Olympic diving preview
This is China's world. The rest of the globe is, well, just a little bit over on the entry. Americans once dominated diving -- U.S. divers won 44 of 60 gold medals between 1924 and 1988 -- but China's surge started quietly in 1984 when the nation won its first diving medals. Soon, it was look out below. The Chinese won seven of eight golds in Beijing in 2008, and it took the highest single dive score in Olympic history for an Australian, Matt Mitcham, to nab the 10-meter platform gold. China, which has won 27 of the past 40 golds, could make it a clean sweep in London.
Check Ladbroke's odds on the Chinese going one-two in the four individual events.
Since Laura Wilkinson's platform gold in Sydney, Americans have not managed an Olympic medal. David Boudia, a platform silver medalist at the 2011 worlds, could break that slump although he faces probably the deepest field of any event. Troy Dumais, a springboard fixture, joins Greg Louganis as the only American male to ever make four Olympic diving teams.
A familiar name on the women's team is platform diver Brittany Viola, although that name probably is better known to baseball fans; her father is Frank Viola, the 1988 American League Cy Young Award winner. Viola, 25, is a first-time Olympian after failing to make the team for Athens and Beijing.
The concluding event, the men's platform, should be the most innately dramatic as Daley, Mitcham, Boudia and Germany's Sascha Klein, among others, try to topple favored Qiu Bo of China. Bo knows diving. In the 2011 FINA Diving World Series, he received 25 perfect 10s.
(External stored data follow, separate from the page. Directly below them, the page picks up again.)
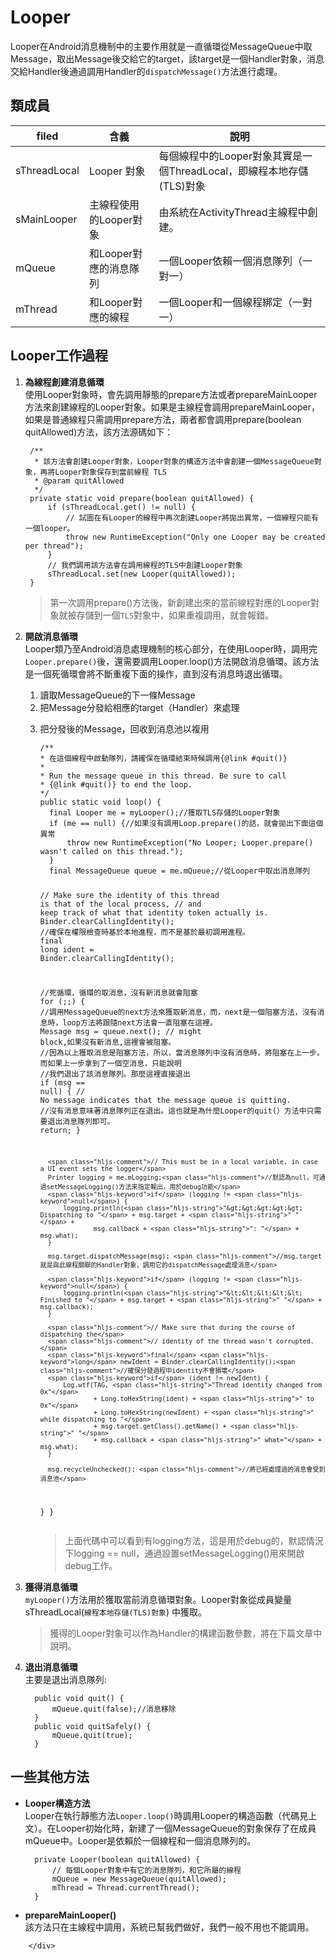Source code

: # Looper


<div class="show-content">
          <p>Looper在Android消息機制中的主要作用就是一直循環從MessageQueue中取Message，取出Message後交給它的target，該target是一個Handler對象，消息交給Handler後通過調用Handler的<code>dispatchMessage()</code>方法進行處理。</p>
<h2>類成員</h2>
<table>
<thead>
<tr>
<th>filed</th>
<th>含義</th>
<th>說明</th>
</tr>
</thead>
<tbody>
<tr>
<td>sThreadLocal</td>
<td>Looper 對象</td>
<td>每個線程中的Looper對象其實是一個ThreadLocal，即線程本地存儲(TLS)對象</td>
</tr>
<tr>
<td>sMainLooper</td>
<td>主線程使用的Looper對象</td>
<td>由系統在ActivityThread主線程中創建。</td>
</tr>
<tr>
<td>mQueue</td>
<td>和Looper對應的消息隊列</td>
<td>一個Looper依賴一個消息隊列（一對一）</td>
</tr>
<tr>
<td>mThread</td>
<td>和Looper對應的線程</td>
<td>一個Looper和一個線程綁定（一對一）</td>
</tr>
</tbody>
</table>
<h2>Looper工作過程</h2>
<ol>
<li>
<p><strong>為線程創建消息循環</strong><br>使用Looper對象時，會先調用靜態的prepare方法或者prepareMainLooper方法來創建線程的Looper對象。如果是主線程會調用prepareMainLooper，如果是普通線程只需調用prepare方法，兩者都會調用prepare(boolean quitAllowed)方法，該方法源碼如下：</p>
<pre class="hljs java"><code class="java"> <span class="hljs-comment">/**
  * 該方法會創建Looper對象，Looper對象的構造方法中會創建一個MessageQueue對象，再將Looper對象保存到當前線程 TLS
  * <span class="hljs-doctag">@param</span> quitAllowed
  */</span>
 <span class="hljs-function"><span class="hljs-keyword">private</span> <span class="hljs-keyword">static</span> <span class="hljs-keyword">void</span> <span class="hljs-title">prepare</span><span class="hljs-params">(<span class="hljs-keyword">boolean</span> quitAllowed)</span> </span>{
     <span class="hljs-keyword">if</span> (sThreadLocal.get() != <span class="hljs-keyword">null</span>) {
         <span class="hljs-comment">// 試圖在有Looper的線程中再次創建Looper將拋出異常，一個線程只能有一個looper。</span>
         <span class="hljs-keyword">throw</span> <span class="hljs-keyword">new</span> RuntimeException(<span class="hljs-string">"Only one Looper may be created per thread"</span>);
     }
     <span class="hljs-comment">// 我們調用該方法會在調用線程的TLS中創建Looper對象</span>
     sThreadLocal.set(<span class="hljs-keyword">new</span> Looper(quitAllowed));
 }</code></pre>
<blockquote><p>第一次調用prepare()方法後，新創建出來的當前線程對應的Looper對象就被存儲到一個<code>TLS</code>對象中，如果重複調用，就會報錯。</p></blockquote>
</li>
<li>
<p><strong>開啟消息循環</strong><br>Looper類乃至Android消息處理機制的核心部分，在使用Looper時，調用完<code>Looper.prepare()</code>後，還需要調用Looper.loop()方法開啟消息循環。該方法是一個死循環會將不斷重複下面的操作，直到沒有消息時退出循環。</p>
<ol>
<li>讀取MessageQueue的下一條Message</li>
<li>把Message分發給相應的target（Handler）來處理</li>
<li>
<p>把分發後的Message，回收到消息池以複用</p>
<pre class="hljs java"><code class="java"><span class="hljs-comment">/**
* 在這個線程中啟動隊列，請確保在循環結束時候調用{<span class="hljs-doctag">@link</span> #quit()}
*
* Run the message queue in this thread. Be sure to call
* {<span class="hljs-doctag">@link</span> #quit()} to end the loop.
*/</span>
<span class="hljs-function"><span class="hljs-keyword">public</span> <span class="hljs-keyword">static</span> <span class="hljs-keyword">void</span> <span class="hljs-title">loop</span><span class="hljs-params">()</span> </span>{
  <span class="hljs-keyword">final</span> Looper me = myLooper();<span class="hljs-comment">//獲取TLS存儲的Looper對象</span>
  <span class="hljs-keyword">if</span> (me == <span class="hljs-keyword">null</span>) {<span class="hljs-comment">//如果沒有調用Loop.prepare()的話，就會拋出下面這個異常</span>
      <span class="hljs-keyword">throw</span> <span class="hljs-keyword">new</span> RuntimeException(<span class="hljs-string">"No Looper; Looper.prepare() wasn't called on this thread."</span>);
  }
  <span class="hljs-keyword">final</span> MessageQueue queue = me.mQueue;<span class="hljs-comment">//從Looper中取出消息隊列</span>

  <span class="hljs-comment">// Make sure the identity of this thread is that of the local process,</span>
  <span class="hljs-comment">// and keep track of what that identity token actually is.</span>
  Binder.clearCallingIdentity();
  <span class="hljs-comment">//確保在權限檢查時基於本地進程，而不是基於最初調用進程。</span>
  <span class="hljs-keyword">final</span> <span class="hljs-keyword">long</span> ident = Binder.clearCallingIdentity();

  <span class="hljs-comment">//死循環，循環的取消息，沒有新消息就會阻塞</span>
  <span class="hljs-keyword">for</span> (;;) {
      <span class="hljs-comment">//調用MessageQueue的next方法來獲取新消息，而，next是一個阻塞方法，沒有消息時，loop方法將跟隨next方法會一直阻塞在這裡。</span>
      Message msg = queue.next(); <span class="hljs-comment">// might block,如果沒有新消息,這裡會被阻塞。</span>
      <span class="hljs-comment">//因為以上獲取消息是阻塞方法，所以，當消息隊列中沒有消息時，將阻塞在上一步。而如果上一步拿到了一個空消息，只能說明</span>
      <span class="hljs-comment">//我們退出了該消息隊列。那麼這裡直接退出</span>
      <span class="hljs-keyword">if</span> (msg == <span class="hljs-keyword">null</span>) {
          <span class="hljs-comment">// No message indicates that the message queue is quitting.</span>
          <span class="hljs-comment">//沒有消息意味著消息隊列正在退出。這也就是為什麼Looper的quit(）方法中只需要退出消息隊列即可。</span>
          <span class="hljs-keyword">return</span>;
      }

      <span class="hljs-comment">// This must be in a local variable, in case a UI event sets the logger</span>
      Printer logging = me.mLogging;<span class="hljs-comment">//默認為null，可通過setMessageLogging()方法來指定輸出，用於debug功能</span>
      <span class="hljs-keyword">if</span> (logging != <span class="hljs-keyword">null</span>) {
          logging.println(<span class="hljs-string">"&gt;&gt;&gt;&gt;&gt; Dispatching to "</span> + msg.target + <span class="hljs-string">" "</span> +
                  msg.callback + <span class="hljs-string">": "</span> + msg.what);
      }

      msg.target.dispatchMessage(msg); <span class="hljs-comment">//msg.target就是與此線程關聯的Handler對象，調用它的dispatchMessage處理消息</span>

      <span class="hljs-keyword">if</span> (logging != <span class="hljs-keyword">null</span>) {
          logging.println(<span class="hljs-string">"&lt;&lt;&lt;&lt;&lt; Finished to "</span> + msg.target + <span class="hljs-string">" "</span> + msg.callback);
      }

      <span class="hljs-comment">// Make sure that during the course of dispatching the</span>
      <span class="hljs-comment">// identity of the thread wasn't corrupted.</span>
      <span class="hljs-keyword">final</span> <span class="hljs-keyword">long</span> newIdent = Binder.clearCallingIdentity();<span class="hljs-comment">//確保分發過程中identity不會損壞</span>
      <span class="hljs-keyword">if</span> (ident != newIdent) {
          Log.wtf(TAG, <span class="hljs-string">"Thread identity changed from 0x"</span>
                  + Long.toHexString(ident) + <span class="hljs-string">" to 0x"</span>
                  + Long.toHexString(newIdent) + <span class="hljs-string">" while dispatching to "</span>
                  + msg.target.getClass().getName() + <span class="hljs-string">" "</span>
                  + msg.callback + <span class="hljs-string">" what="</span> + msg.what);
      }

      msg.recycleUnchecked(); <span class="hljs-comment">//將已經處理過的消息會受到消息池</span>
  }
}</code></pre>
<blockquote><p>上面代碼中可以看到有logging方法，這是用於debug的，默認情況下logging == null，通過設置setMessageLogging()用來開啟debug工作。</p></blockquote>
</li>
</ol>
</li>
<li>
<p><strong>獲得消息循環</strong><br><code>myLooper()</code>方法用於獲取當前消息循環對象。Looper對象從成員變量 sThreadLocal(<code>線程本地存儲(TLS)對象</code>) 中獲取。</p>
<blockquote><p>獲得的Looper對象可以作為Handler的構建函數參數，將在下篇文章中說明。</p></blockquote>
</li>
<li>
<strong>退出消息循環</strong><br>主要是退出消息隊列:<pre class="hljs java"><code class="java">  <span class="hljs-function"><span class="hljs-keyword">public</span> <span class="hljs-keyword">void</span> <span class="hljs-title">quit</span><span class="hljs-params">()</span> </span>{
      mQueue.quit(<span class="hljs-keyword">false</span>);<span class="hljs-comment">//消息移除</span>
  }
  <span class="hljs-function"><span class="hljs-keyword">public</span> <span class="hljs-keyword">void</span> <span class="hljs-title">quitSafely</span><span class="hljs-params">()</span> </span>{
      mQueue.quit(<span class="hljs-keyword">true</span>);
  }</code></pre>
</li>
</ol>
<h2>一些其他方法</h2>
<ul>
<li>
<strong>Looper構造方法</strong><br>Looper在執行靜態方法<code>Looper.loop()</code>時調用Looper的構造函數（代碼見上文）。在Looper初始化時，新建了一個MessageQueue的對象保存了在成員mQueue中。Looper是依賴於一個線程和一個消息隊列的。<pre class="hljs java"><code class="java">  <span class="hljs-function"><span class="hljs-keyword">private</span> <span class="hljs-title">Looper</span><span class="hljs-params">(<span class="hljs-keyword">boolean</span> quitAllowed)</span> </span>{
      <span class="hljs-comment">// 每個Looper對象中有它的消息隊列，和它所屬的線程</span>
      mQueue = <span class="hljs-keyword">new</span> MessageQueue(quitAllowed);
      mThread = Thread.currentThread();
  }</code></pre>
</li>
<li>
<strong>prepareMainLooper()</strong><br>該方法只在主線程中調用，系統已幫我們做好，我們一般不用也不能調用。</li>
</ul>

        </div>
He won two golds at the 2011 worlds and was named male diver of the year. The 19-year-old Bo, who won the test event in London, told reporters, "The biggest challenge is from myself to beat myself." The men's 10-meter encapsulates all the matchups of the competition: China vs. Itself.
Plunge for distance -- how far a diver could propel himself without imparting propulsion from arms or legs after hitting the water -- was an Olympic event in 1904, bowing out after its only appearance in this quadrennial symposium of sweat. (Hint: the competition favored the stout.) William Dickey of the U.S. won the gold medal with a distance of 62' 6". Apparently some Olympic records are not meant to be broken.